> Description of the task:
Give each line of the records again exactly and omit every picture.

> Data in this exercise:
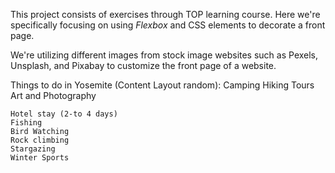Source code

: This project consists of exercises through TOP learning course. Here we're specifically focusing on using *Flexbox* and CSS elements to decorate a front page.

We're utilizing different images from stock image websites such as Pexels, Unsplash, and Pixabay to customize the front page of a website.

Things to do in Yosemite (Content Layout random):
    Camping 
    Hiking
    Tours
    Art and Photography

    Hotel stay (2-to 4 days)
    Fishing
    Bird Watching
    Rock climbing
    Stargazing
    Winter Sports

> Task answer:
Source code

: This project consists of exercises through TOP learning course. Here we're specifically focusing on using *Flexbox* and CSS elements to decorate a front page.

We're utilizing different images from stock image websites such as Pexels, Unsplash, and Pixabay to customize the front page of a website.

Things to do in Yosemite (Content Layout random):
    Camping 
    Hiking
    Tours
    Art and Photography

    Hotel stay (2-to 4 days)
    Fishing
    Bird Watching
    Rock climbing
    Stargazing
    Winter Sports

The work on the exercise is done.